In all, the emerging domination of Turks over Kurds eroded the antecedent loyalty and reminded the distinction between these nations. While the importance of modernization, secularization and political centralization lay in the fact that they unwillingly lead to the creation of ethnic groups, in fact, these ethnic identities were hardened by the emerging phenomenon of `turkishness' and `iraniannes'.

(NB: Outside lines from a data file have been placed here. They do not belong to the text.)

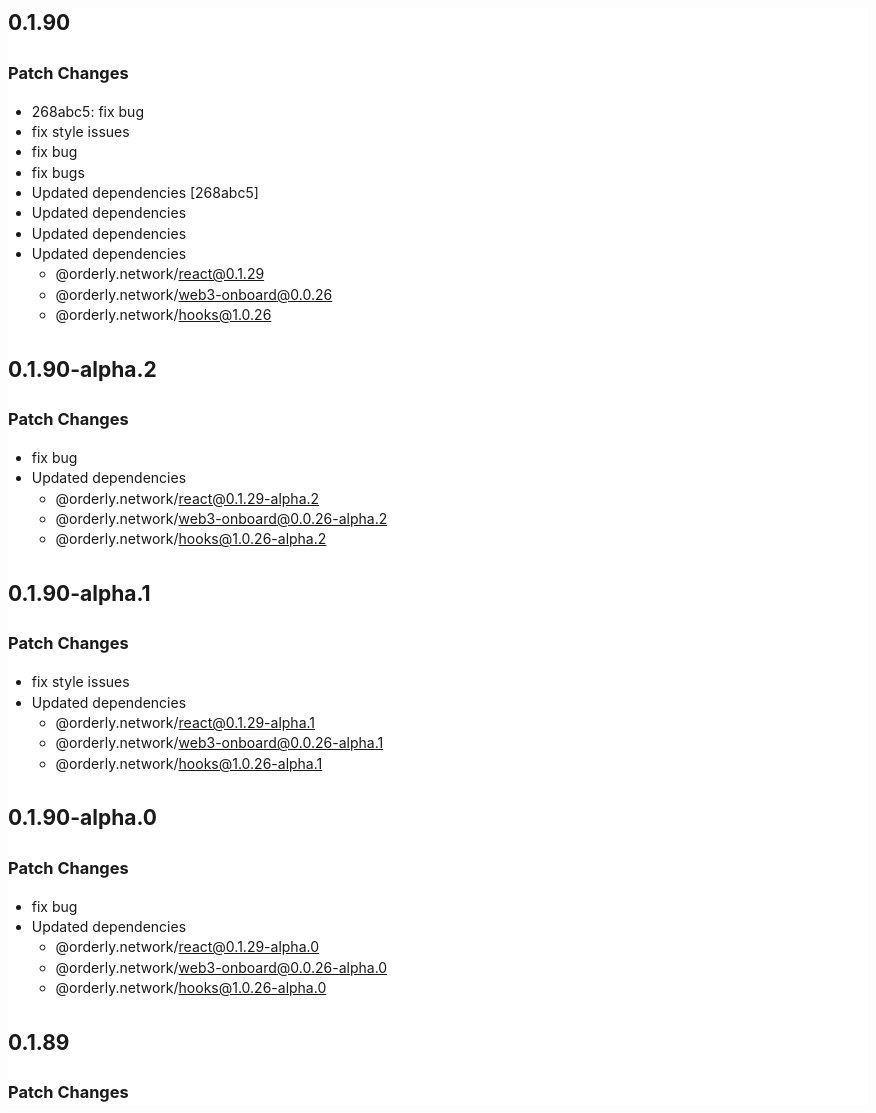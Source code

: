 ## 0.1.90

### Patch Changes

- 268abc5: fix bug
- fix style issues
- fix bug
- fix bugs
- Updated dependencies [268abc5]
- Updated dependencies
- Updated dependencies
- Updated dependencies
  - @orderly.network/react@0.1.29
  - @orderly.network/web3-onboard@0.0.26
  - @orderly.network/hooks@1.0.26

## 0.1.90-alpha.2

### Patch Changes

- fix bug
- Updated dependencies
  - @orderly.network/react@0.1.29-alpha.2
  - @orderly.network/web3-onboard@0.0.26-alpha.2
  - @orderly.network/hooks@1.0.26-alpha.2

## 0.1.90-alpha.1

### Patch Changes

- fix style issues
- Updated dependencies
  - @orderly.network/react@0.1.29-alpha.1
  - @orderly.network/web3-onboard@0.0.26-alpha.1
  - @orderly.network/hooks@1.0.26-alpha.1

## 0.1.90-alpha.0

### Patch Changes

- fix bug
- Updated dependencies
  - @orderly.network/react@0.1.29-alpha.0
  - @orderly.network/web3-onboard@0.0.26-alpha.0
  - @orderly.network/hooks@1.0.26-alpha.0

## 0.1.89

### Patch Changes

Key words: Turkey, Iran, modernization, ethnicity, political conflict.

Арзу АББАСОВА,

бакалавр кафедри міжнародних відносин

Лондонського університету SOAS

(Лондон, Великобританія)

ЕТНІЧНЕ ПИТАННЯ ТА ПІДЙОМ ПОЛІТИЧНОГО КОНФЛІКТУ НА БЛИЗЬКОМУ СХОДІ: ПОРІВНЯННЯ ТУРЕЧЧИНИ ТА ІРАНУ

Це дослідження має на меті проаналізувати взаємозв'язок між етнічною приналежністю та політичними конфліктами шляхом зіставлення Ірану та Туреччини. Дійсно, хоча поляризація етнічної приналежності є очевидною в Туреччині - так званому «гібридному режимі», вона значною мірою ухилялася від авторитарного Ірану. Щоб зрозуміти це явище, дослідження використовує історичний підхід, порівнює політичний, культурний, соціальний та економічний контексти і виявляє, що курди в Туреччині були політизовані, а азербайджанці в Ірані не були. Дослідження також простежує різні стратегії побудови національної ідентичності в обох країнах та пояснює їх довгостроковий вплив на етнічні меншини. Стверджується, що хоча впровадження модернізації посилило етнічні лінії в обох країнах, через наголос на релігії Іран об'єднав свої меншини навколо ідеї ісламської нації, а Туреччина відчужила курдів, ввівши територіальний аспект у поняття «турецькість» та політизувала їх, накладаючи дискримінаційну політику в політичному, економічному, культурному та соціальному аспектах життя. Дослідження важливі як на практиці, оскільки вони порівнюють виняткові випадки Близького Сходу, так і теоретично, оскільки вони порушують стереотип, показуючи, що мусульманське авторитарне правління йде разом з етнічними меншинами краще, ніж так звана демократія. Протиставляючи Іран та Туреччину, цей нарис стверджує, що побудова національної ідентичності та економічні, культурні, соціальні й політичні умови призвели до політизації етнічної приналежності в Туреччині, ухиляючись від Ірану. У статті спочатку використано ретроспективний підхід для пояснення створення етнічної ідентичності, а потім оцінено причини конфлікту в недавньому минулому на основі чотирьох вимірів. Загалом, панування турків над курдами розмило лояльність попередників і нагадало про відмінність між цими народами. Хоча важливість модернізації, секуля-ризації та політичної централізації полягає в тому, що вони мимоволі призводять до створення етнічних груп, насправді ці етнічні ідентичності посилюються зароджуваним явищем «турецькість» та «іранське».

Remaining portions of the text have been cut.